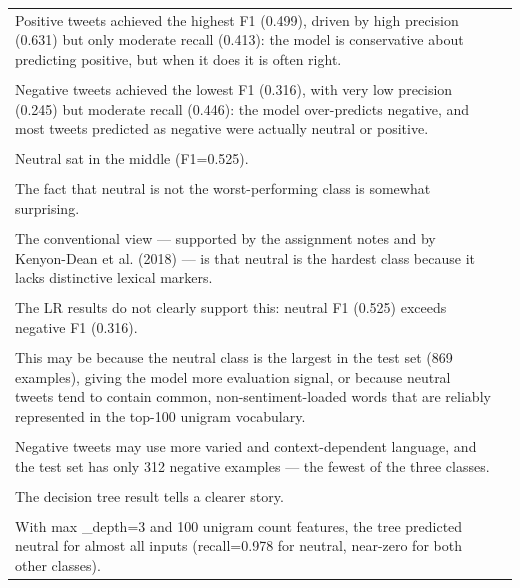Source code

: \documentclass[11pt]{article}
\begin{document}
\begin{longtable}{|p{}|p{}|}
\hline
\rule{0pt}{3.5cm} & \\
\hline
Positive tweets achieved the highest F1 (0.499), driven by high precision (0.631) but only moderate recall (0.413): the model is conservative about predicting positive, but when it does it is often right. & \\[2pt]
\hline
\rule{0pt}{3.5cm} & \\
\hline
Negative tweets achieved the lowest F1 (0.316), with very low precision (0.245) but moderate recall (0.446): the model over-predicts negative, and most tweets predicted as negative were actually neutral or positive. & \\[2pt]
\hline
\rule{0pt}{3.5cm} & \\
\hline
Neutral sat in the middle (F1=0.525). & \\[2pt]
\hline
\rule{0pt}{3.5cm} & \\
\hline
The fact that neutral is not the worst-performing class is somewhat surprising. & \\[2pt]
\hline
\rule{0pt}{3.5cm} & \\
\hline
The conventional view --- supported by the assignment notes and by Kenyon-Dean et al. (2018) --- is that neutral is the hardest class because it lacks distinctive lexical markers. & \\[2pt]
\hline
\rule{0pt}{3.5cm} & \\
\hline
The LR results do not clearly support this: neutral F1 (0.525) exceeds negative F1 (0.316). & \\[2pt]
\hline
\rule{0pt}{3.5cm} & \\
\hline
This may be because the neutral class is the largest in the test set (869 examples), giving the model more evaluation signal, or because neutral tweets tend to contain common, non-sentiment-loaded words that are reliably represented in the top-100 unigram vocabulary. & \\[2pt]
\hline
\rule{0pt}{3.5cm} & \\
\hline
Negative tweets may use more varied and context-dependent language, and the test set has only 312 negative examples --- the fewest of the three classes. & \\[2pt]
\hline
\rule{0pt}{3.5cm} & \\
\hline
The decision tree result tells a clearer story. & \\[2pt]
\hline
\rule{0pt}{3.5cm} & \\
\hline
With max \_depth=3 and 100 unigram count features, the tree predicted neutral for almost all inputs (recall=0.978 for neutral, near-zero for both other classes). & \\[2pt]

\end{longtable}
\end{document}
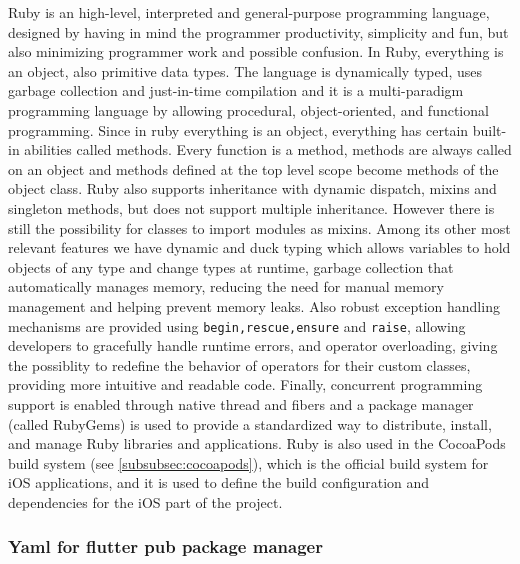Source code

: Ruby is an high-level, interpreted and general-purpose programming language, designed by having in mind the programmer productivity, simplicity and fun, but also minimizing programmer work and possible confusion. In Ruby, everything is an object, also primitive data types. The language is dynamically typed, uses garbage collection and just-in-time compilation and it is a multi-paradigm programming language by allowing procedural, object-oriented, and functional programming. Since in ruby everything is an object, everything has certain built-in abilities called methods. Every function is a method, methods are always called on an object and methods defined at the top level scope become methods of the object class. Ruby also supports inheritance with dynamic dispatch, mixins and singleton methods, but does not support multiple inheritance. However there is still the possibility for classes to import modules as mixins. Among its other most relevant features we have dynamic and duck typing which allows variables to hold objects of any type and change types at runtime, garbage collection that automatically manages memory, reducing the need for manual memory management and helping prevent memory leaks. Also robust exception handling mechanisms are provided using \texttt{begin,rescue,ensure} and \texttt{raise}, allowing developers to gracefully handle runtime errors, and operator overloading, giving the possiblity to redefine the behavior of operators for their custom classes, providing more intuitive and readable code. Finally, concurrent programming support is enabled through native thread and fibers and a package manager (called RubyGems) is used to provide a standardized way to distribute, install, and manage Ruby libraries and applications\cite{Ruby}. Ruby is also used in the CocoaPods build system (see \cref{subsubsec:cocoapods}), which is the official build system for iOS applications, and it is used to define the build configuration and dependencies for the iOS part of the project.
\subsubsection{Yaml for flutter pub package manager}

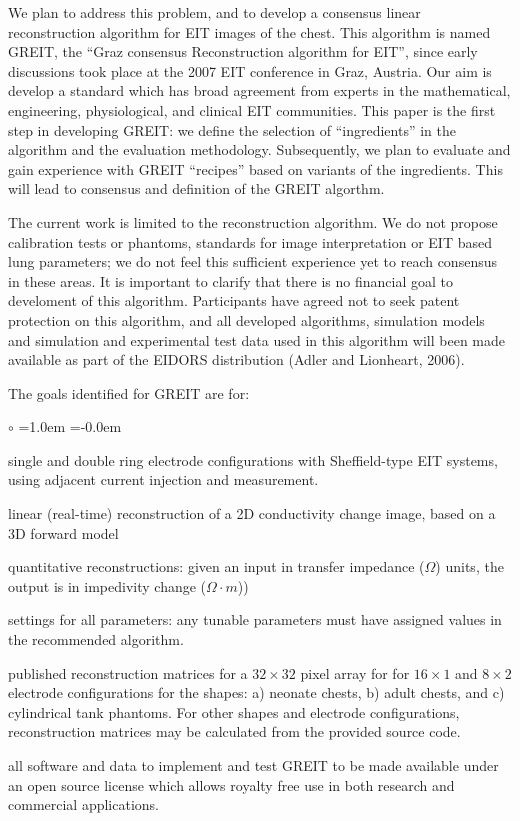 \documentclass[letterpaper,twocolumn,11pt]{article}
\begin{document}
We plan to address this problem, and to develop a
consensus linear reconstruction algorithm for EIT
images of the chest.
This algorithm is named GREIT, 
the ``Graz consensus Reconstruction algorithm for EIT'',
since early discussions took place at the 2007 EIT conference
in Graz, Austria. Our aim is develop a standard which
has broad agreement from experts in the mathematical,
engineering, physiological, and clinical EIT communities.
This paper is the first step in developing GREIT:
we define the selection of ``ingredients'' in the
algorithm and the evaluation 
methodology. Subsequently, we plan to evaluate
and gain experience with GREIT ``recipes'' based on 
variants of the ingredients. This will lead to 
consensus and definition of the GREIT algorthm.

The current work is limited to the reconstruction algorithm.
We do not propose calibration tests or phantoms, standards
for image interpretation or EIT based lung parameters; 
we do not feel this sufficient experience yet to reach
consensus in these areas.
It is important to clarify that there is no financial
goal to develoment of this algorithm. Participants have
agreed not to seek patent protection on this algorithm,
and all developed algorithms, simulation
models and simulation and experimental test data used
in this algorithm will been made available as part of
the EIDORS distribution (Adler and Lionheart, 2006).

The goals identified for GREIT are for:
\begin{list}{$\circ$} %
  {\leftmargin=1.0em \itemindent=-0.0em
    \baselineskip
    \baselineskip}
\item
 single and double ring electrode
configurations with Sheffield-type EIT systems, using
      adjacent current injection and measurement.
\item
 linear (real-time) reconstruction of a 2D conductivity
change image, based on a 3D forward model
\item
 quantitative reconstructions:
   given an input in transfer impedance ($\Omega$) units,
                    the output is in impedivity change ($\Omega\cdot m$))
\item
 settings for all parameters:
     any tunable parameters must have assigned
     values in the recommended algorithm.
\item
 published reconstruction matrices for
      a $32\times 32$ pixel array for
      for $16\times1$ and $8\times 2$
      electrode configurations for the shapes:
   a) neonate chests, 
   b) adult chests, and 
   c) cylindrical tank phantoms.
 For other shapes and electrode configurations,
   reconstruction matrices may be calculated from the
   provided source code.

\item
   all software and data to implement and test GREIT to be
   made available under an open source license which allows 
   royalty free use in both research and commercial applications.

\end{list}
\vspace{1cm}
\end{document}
--------
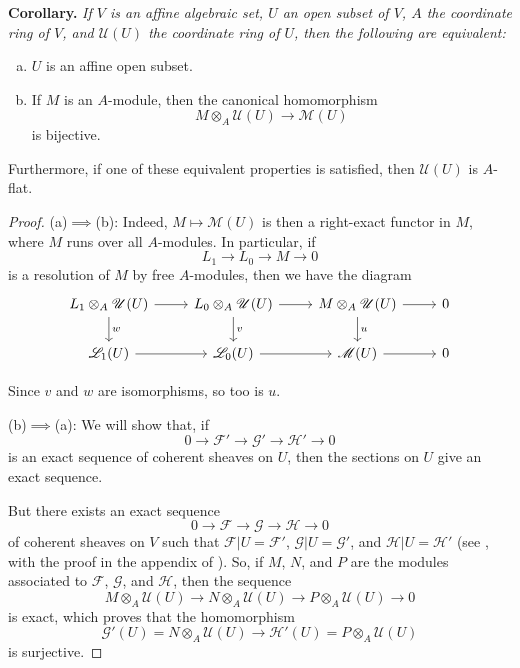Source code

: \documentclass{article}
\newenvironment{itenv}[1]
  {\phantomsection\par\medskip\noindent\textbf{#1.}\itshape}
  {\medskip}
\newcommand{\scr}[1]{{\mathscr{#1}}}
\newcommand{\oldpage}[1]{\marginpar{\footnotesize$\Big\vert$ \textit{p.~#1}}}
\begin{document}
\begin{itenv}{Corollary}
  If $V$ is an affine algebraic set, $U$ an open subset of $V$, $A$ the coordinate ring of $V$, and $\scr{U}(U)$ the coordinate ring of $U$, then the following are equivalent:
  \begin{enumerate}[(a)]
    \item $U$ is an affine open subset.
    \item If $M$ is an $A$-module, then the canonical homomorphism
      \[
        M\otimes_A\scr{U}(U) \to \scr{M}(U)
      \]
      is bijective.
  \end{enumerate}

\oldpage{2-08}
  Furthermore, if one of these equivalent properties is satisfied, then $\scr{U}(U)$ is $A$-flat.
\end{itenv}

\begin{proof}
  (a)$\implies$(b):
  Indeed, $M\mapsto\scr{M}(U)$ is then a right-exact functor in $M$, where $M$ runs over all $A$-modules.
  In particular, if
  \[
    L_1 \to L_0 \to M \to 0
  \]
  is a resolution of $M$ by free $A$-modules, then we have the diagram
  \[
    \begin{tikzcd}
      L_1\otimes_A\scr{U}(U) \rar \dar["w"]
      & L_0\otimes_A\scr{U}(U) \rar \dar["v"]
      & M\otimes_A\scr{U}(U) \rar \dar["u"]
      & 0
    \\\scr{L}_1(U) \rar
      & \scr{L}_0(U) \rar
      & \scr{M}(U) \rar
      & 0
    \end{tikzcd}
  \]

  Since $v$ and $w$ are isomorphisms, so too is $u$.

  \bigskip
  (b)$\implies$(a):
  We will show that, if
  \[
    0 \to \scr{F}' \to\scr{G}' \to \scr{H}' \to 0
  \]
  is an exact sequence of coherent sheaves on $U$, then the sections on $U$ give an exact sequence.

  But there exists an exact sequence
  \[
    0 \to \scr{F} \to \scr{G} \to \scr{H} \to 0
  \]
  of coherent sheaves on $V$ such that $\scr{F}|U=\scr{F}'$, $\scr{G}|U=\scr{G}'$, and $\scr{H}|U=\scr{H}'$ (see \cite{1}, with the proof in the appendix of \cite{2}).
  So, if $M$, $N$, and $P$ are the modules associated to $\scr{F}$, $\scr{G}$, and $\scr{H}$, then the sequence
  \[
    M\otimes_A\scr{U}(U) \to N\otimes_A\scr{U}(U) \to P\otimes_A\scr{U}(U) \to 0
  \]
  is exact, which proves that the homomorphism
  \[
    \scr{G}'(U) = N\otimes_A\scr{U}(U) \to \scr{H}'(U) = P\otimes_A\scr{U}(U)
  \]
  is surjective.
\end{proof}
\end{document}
--------
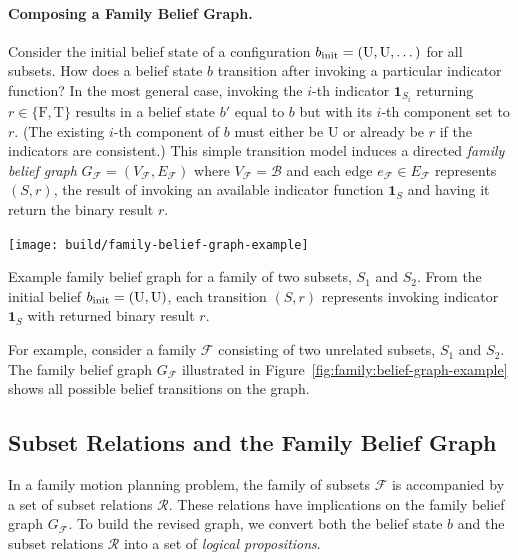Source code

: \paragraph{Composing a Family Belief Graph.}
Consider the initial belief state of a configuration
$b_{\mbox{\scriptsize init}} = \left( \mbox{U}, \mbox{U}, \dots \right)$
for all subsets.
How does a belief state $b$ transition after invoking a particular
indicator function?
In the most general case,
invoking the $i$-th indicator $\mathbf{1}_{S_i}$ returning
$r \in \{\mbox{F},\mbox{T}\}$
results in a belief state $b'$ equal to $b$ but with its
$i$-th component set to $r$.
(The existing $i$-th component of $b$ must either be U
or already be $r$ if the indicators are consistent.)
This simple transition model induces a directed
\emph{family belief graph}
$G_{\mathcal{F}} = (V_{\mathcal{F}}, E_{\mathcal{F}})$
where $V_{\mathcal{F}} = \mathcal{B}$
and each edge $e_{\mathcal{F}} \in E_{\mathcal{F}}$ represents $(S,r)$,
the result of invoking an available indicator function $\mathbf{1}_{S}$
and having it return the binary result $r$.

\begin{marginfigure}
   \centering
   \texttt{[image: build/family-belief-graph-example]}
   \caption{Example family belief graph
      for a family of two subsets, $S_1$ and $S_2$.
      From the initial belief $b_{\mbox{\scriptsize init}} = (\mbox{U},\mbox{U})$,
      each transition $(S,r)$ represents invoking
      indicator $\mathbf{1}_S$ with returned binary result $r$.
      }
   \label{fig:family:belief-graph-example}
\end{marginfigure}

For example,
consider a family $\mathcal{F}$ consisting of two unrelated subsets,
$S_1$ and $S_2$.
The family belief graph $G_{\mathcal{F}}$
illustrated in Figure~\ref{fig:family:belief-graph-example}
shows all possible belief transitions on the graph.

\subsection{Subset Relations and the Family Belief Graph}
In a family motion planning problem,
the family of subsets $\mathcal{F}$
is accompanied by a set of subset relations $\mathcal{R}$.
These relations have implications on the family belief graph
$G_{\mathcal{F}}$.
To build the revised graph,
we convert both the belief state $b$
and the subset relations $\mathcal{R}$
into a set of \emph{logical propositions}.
--------
What to do: In the entries above, the lines from the one bearing "the family of" up to and including the one bearing "into a set of" should be transcribed exactly; no other line is wanted.

Finished task:
the family of subsets $\mathcal{F}$
is accompanied by a set of subset relations $\mathcal{R}$.
These relations have implications on the family belief graph
$G_{\mathcal{F}}$.
To build the revised graph,
we convert both the belief state $b$
and the subset relations $\mathcal{R}$
into a set of \emph{logical propositions}.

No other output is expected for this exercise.